• Application Note

Reversed-Phase Analysis of Proteins Using ACQUITY UPLC H-Class Bio System and Auto•Blend Plus Technology

Reversed-Phase Analysis of Proteins Using ACQUITY UPLC H-Class Bio System and Auto•Blend Plus Technology

  • Patricia R. McConville
  • Daniel S. Root
  • Thomas E. Wheat
  • Waters Corporation

This is an Application Brief and does not contain a detailed Experimental section.

Abstract

This application demonstrates the rugged, high-resolution separations of proteins using reversed-phase techniques, four-solvent blending, Protein Separation Technology columns, and the ACQUITY UPLC H-Class Bio System.

Benefits

A robust separation of intact proteins is readily achieved with this biocompatible UPLC system that streamlines use of desired mobile phase combinations.

Introduction

The characterization and analysis of protein samples must be sensitive to chemical differences in a molecule that, while but a small fraction of the large molecule, can have large biological effects. The general approach to this analytical challenge is to use an array of separation techniques, each sensitive to a specific physical or chemical property. The ACQUITY UPLC H-Class Bio System was designed to be suitable for use with all the common protein analysis techniques, including ion exchange, size exclusion, HILIC, and reversed phase. The experiments described here focus on reversed phase analysis of large, intact proteins.

Reversed phase separations of proteins typically use wide pore columns with short chain bonded phases. The ACQUITY UPLC BEH 300 C4, 1.7-μm column was selected for these experiments. The samples are eluted with a gradient of increasing organic solvent in the presence of a polar acid modifier. There are several choices in identity and concentration for both the solvent and the modifier. We can manage these choices by using the four-solvent blending capability of the ACQUITY UPLC H-Class Bio System’s quaternary solvent manager to prepare the different desired mobile phase combinations on-demand from bottles of pure solvents and concentrated modifiers. This Auto•Blend Plus Technology is only useful if it reliably produces the programmed mobile phase gradient accurately and precisely. The experiments described here focus on that system performance.

Results and Discussion

A robust method for protein analysis must include an instrument, a column chemistry, and the set of operating conditions. For developing the separation discussed here, UPLC technology was chosen as the underlying principle. The use of sub-2-μm particle packing materials on instruments that minimize dispersion ensures the best resolution, sensitivity,  and sample throughput. The ACQUITY UPLC family of instruments provides the required performance. 

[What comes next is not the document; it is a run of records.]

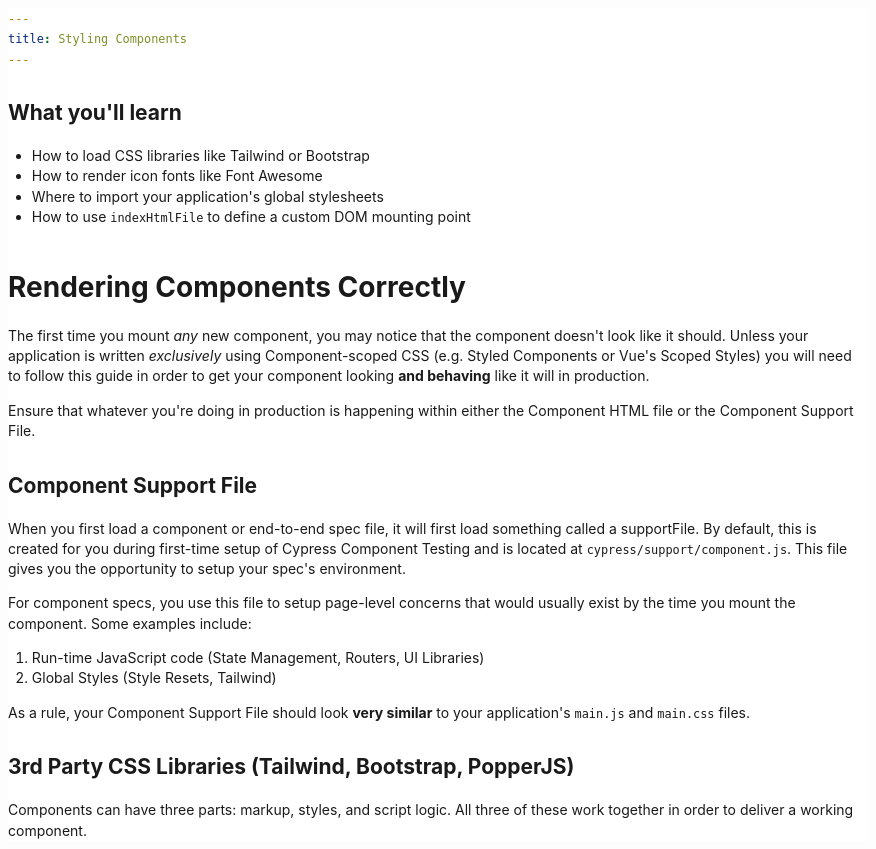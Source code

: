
 ```yaml
---
title: Styling Components
---
```


<Alert type="info">

## <Icon name="graduation-cap"></Icon> What you'll learn

- How to load CSS libraries like Tailwind or Bootstrap
- How to render icon fonts like Font Awesome
- Where to import your application's global stylesheets
- How to use `indexHtmlFile` to define a custom DOM mounting point

</Alert>

# Rendering Components Correctly

The first time you mount _any_ new component, you may notice that the component
doesn't look like it should. Unless your application is written _exclusively_
using Component-scoped CSS (e.g. Styled Components or Vue's Scoped Styles) you
will need to follow this guide in order to get your component looking **and
behaving** like it will in production.

<Alert type="success">
Ensure that whatever you're doing in production is happening within either the Component HTML file or the Component Support File.
</Alert>

## Component Support File

When you first load a component or end-to-end spec file, it will first load
something called a supportFile. By default, this is created for you during
first-time setup of Cypress Component Testing and is located at
`cypress/support/component.js`. This file gives you the opportunity to setup
your spec's environment.

For component specs, you use this file to setup page-level concerns that would
usually exist by the time you mount the component. Some examples include:

1. Run-time JavaScript code (State Management, Routers, UI Libraries)
2. Global Styles (Style Resets, Tailwind)

As a rule, your Component Support File should look **very similar** to your
application's `main.js` and `main.css` files.

## 3rd Party CSS Libraries (Tailwind, Bootstrap, PopperJS)



Components can have three parts: markup, styles, and script logic. All three of
these work together in order to deliver a working component.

The ACQUITY UPLC H-Class Bio System was chosen for these experiments due to its biocompatible materials of construction, and because its four-solvent blending combines with Auto•Blend Plus Technology for easy methods development and execution. The UPLC Protein Separation Technology BEH300 C4, 1.7-μm column was selected for the separation because its combination of large pores, short chain bonded phase, and inert base particle gives the best resolution and recovery. Auto•Blend Plus Technology was used to find the best combination of modifier concentration and organic solvent. The convenience of method development with Auto•Blend Plus requires a high degree of accuracy and precision in solvent blends over a long series of runs. The selected four-solvent method and the resultant chromatogram are shown in the accompanying figure.

The accompanying table shows the reproducibility of retention times for this protein mixture. The proteins represent a wide range of properties and sizes, providing a good test of separation consistency. The reproducibility of the separation is suitable for routine use. The application of Auto•Blend Technology for preparation of blended mobile phases reduces labor and the possibility of error while providing reliable results.

The Auto•Blend Technology method blends the required mobile phase from reservoirs of pure solvents and concentrated modifier stocks. The reversed phase chromatogram generated from this convenient method shows a wide range of proteins as a test of robustness.

Conclusion

The requirements for a reversed phase analysis of intact proteins are satisfied by the system solution that combines ACQUITY UPLC H-Class Bio instrumentation, UPLC column chemistry, and software. The robustness of the system includes simplified mobile phase preparation, and is demonstrated with reproducibility of the separation.